Data for this task:
§ §
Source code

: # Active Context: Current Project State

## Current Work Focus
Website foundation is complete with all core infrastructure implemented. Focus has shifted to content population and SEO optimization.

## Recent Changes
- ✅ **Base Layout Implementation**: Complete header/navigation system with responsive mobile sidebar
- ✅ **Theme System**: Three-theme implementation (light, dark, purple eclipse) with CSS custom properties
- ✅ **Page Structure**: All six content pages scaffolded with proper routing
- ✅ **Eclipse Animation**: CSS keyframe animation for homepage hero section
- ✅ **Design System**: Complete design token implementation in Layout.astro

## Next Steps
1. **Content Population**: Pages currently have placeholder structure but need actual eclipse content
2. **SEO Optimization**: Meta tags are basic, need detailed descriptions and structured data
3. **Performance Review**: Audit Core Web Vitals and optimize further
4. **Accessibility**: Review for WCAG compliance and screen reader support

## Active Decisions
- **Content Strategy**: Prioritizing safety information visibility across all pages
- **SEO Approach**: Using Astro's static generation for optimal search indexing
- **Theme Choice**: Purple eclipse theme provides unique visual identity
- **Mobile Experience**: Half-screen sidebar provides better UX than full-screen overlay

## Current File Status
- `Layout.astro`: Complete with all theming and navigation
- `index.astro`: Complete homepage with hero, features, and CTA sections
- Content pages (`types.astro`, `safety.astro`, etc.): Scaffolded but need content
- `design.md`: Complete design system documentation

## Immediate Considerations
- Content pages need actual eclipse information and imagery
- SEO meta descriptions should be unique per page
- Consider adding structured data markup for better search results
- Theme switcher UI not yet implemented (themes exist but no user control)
§ §
What you need to do: Starting from the data above, filter for lines with "implemented" and copy each one.

Task response:
Website foundation is complete with all core infrastructure implemented. Focus has shifted to content population and SEO optimization.
- Theme switcher UI not yet implemented (themes exist but no user control)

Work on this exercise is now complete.